Als ich die Geschichte mit meinem Flug erzählt habe, gab es ein lautes, synchrones "Ohhhhhhhhhh" von unserern neuen Freunden. Total Klischee :D Aber das tat meinem Herzen schon gut. Nach dem Essen sind wir noch zum Casa de la Musica gegangen und haben uns auf die Treppen gesetzt und Mojitos getrunken.

 

Nahe Casa de la Musica

 

Judith hat vor sich hingedöst und ich habe den Koreanern von meiner bisherigen Reise erzählt. Das fanden die ganz spannend. Es gab immer wieder synchrone Zustimmungen von unseren neuen Freunden. Sehr viel beizutragen hatten diese aber nicht. Und ganz Alleinunterhalter macht mir ja auch nicht so viel Spaß. Aber trotzdem war es ein schöner Abend. Der nächste Strandtag war entspannt. Am Abend haben wir Patrick und seine Freundin wieder getroffen. Ich habe mich mit Patrick betrunken und über Fußball geredet und Judith hat versucht mit der Freundin klarzukommen. Die war nämlich betrunken und hat die gleichen Geschichten immer und immer wieder erzählt. Sie gehört außerdem zu den Reisenden die ich nicht leiden kann. Sie hat ein Jahr in Mexico-City gelebt.
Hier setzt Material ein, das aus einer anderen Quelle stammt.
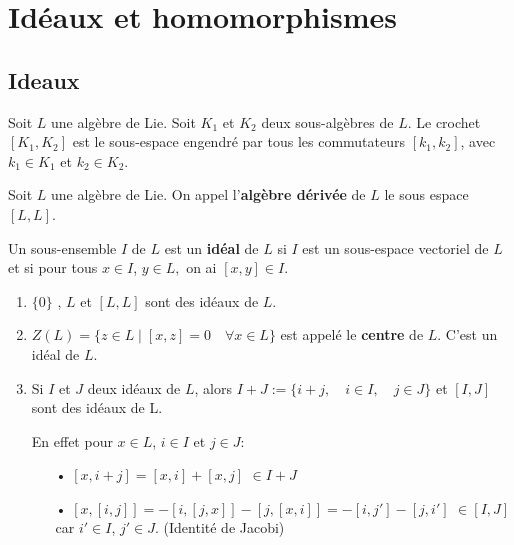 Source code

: \documentclass[a4paper,openany,12pt]{report}
\theoremstyle{break}
{\theorembodyfont{\upshape}
\newtheorem*{rmq}{Remarque :}
\newtheorem*{prv}{Preuve :}
\newtheorem*{ex}{Exemples :}
\newtheorem*{exe}{Exemple : }
\newtheorem*{nota}{Notation :}
\newtheorem*{dem}{D\'emonstration :}}
\begin{document}
\section{Idéaux et homomorphismes}

\subsection{Ideaux}

\begin{df}
\quad Soit $L$ une algèbre de Lie. Soit $K_1$ et $K_2$ deux sous-algèbres de $L$. Le crochet $[K_1,K_2]$ est le sous-espace engendré par tous les commutateurs $[k_1,k_2]$, avec $k_1 \in K_1$ et $k_2 \in K_2$.
\end{df}

\begin{df}
\quad Soit $L$ une algèbre de Lie. On appel l'\textbf{algèbre dérivée} de $L$ le sous espace $[L,L]$.
\end{df}

\begin{df}
\quad Un sous-ensemble $I$ de $L$ est un \textbf{idéal} de $L$ si $I$ est un sous-espace vectoriel de $L$ et si pour tous $x \in I$, $y \in L,$ on ai $[x, y] \in I$.
\end{df}

\begin{ex}
\begin{enumerate}
\item $\{0 \}$ , $L$ et $[L,L]$ sont des idéaux de $L$.

\item $Z(L) = \{ z \in L  \mid [x,z]=0 \quad \forall x \in L\}$ est appelé le \textbf{centre} de $L$. C'est un idéal de $L$.

\item Si $I$ et $J$ deux idéaux de $L$, alors $I+J:=\{i+j,\quad i\in I,\quad j\in J\}$ et $[I,J]$ sont des idéaux de L.

En effet pour $x \in L$, $i \in I$ et $j \in J$:
\begin{itemize}
\item[•] $[x,i+j]=[x,i]+[x,j]$ $\in I+J$
\item[•]$[x,[i,j]]=-[i,[j,x]]-[j,[x,i]] = -[i,j']-[j,i']$ $\in [I,J]$ car $i' \in I$, $j' \in J$. (Identité de Jacobi)
\end{itemize}
\end{enumerate}
\end{ex}
\end{document}
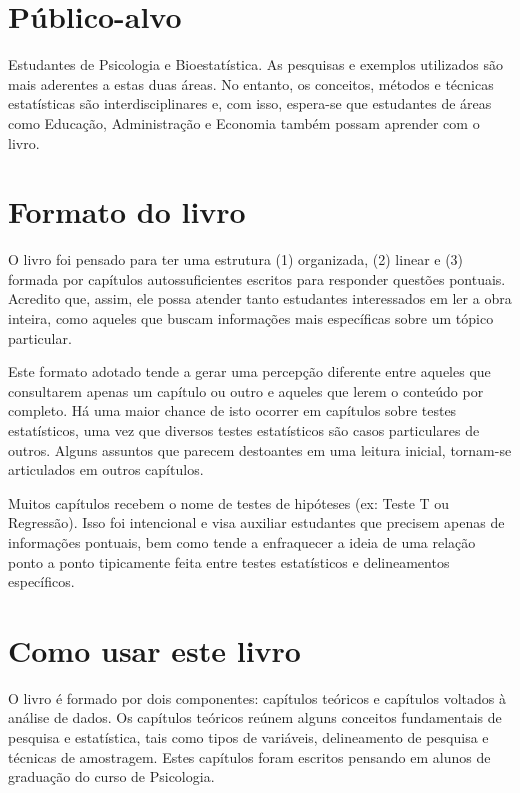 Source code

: \documentclass[
]{book}
\begin{document}
\hypertarget{puxfablico-alvo}{%
\section{Público-alvo}\label{puxfablico-alvo}}

Estudantes de Psicologia e Bioestatística. As pesquisas e exemplos utilizados são mais aderentes a estas duas áreas. No entanto, os conceitos, métodos e técnicas estatísticas são interdisciplinares e, com isso, espera-se que estudantes de áreas como Educação, Administração e Economia também possam aprender com o livro.

\hypertarget{formato-do-livro}{%
\section{Formato do livro}\label{formato-do-livro}}

O livro foi pensado para ter uma estrutura (1) organizada, (2) linear e (3) formada por capítulos autossuficientes escritos para responder questões pontuais. Acredito que, assim, ele possa atender tanto estudantes interessados em ler a obra inteira, como aqueles que buscam informações mais específicas sobre um tópico particular.

Este formato adotado tende a gerar uma percepção diferente entre aqueles que consultarem apenas um capítulo ou outro e aqueles que lerem o conteúdo por completo. Há uma maior chance de isto ocorrer em capítulos sobre testes estatísticos, uma vez que diversos testes estatísticos são casos particulares de outros. Alguns assuntos que parecem destoantes em uma leitura inicial, tornam-se articulados em outros capítulos.

Muitos capítulos recebem o nome de testes de hipóteses (ex: Teste T ou Regressão). Isso foi intencional e visa auxiliar estudantes que precisem apenas de informações pontuais, bem como tende a enfraquecer a ideia de uma relação ponto a ponto tipicamente feita entre testes estatísticos e delineamentos específicos.

\hypertarget{como-usar-este-livro}{%
\section{Como usar este livro}\label{como-usar-este-livro}}

O livro é formado por dois componentes: capítulos teóricos e capítulos voltados à análise de dados. Os capítulos teóricos reúnem alguns conceitos fundamentais de pesquisa e estatística, tais como tipos de variáveis, delineamento de pesquisa e técnicas de amostragem. Estes capítulos foram escritos pensando em alunos de graduação do curso de Psicologia.
\end{document}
Die erste Reaktion auf mein Plan nach Mexiko City zu reisen: "Also wenn man nicht mindestens ein Jahr in Mexiko lebt, bekommt man überhaupt keinen Eindruck vom Land!" - Boah sei einfach still, Alte! :D

 

 Eine Tasche mal anders! Das nenne ich Recycling! Trinidad Gässlein gäss dich  

 

Mehr gibt es zu unserem Trinidadtrip auch gar nicht zu sagen. Nächstes Ziel Varadero! Die Idee den 5$ billigeren Viazul-Bus dem Taxi vorzuziehen, war nicht gut. Wir sind einen riesigen Umweg gefahren und es hat uns fast 7h gekostet. Der Bus stoppt auch zwischendurch mal an irgendwelchen Wohnhäusern, weil der Busfahrer oder andere Mitfahrer irgendwelche Geschäfte zwischendurch erledigen. Das ist schon sehr skurril. :D Irgendwann sind wir natürlich angekommen. Hallo Strand!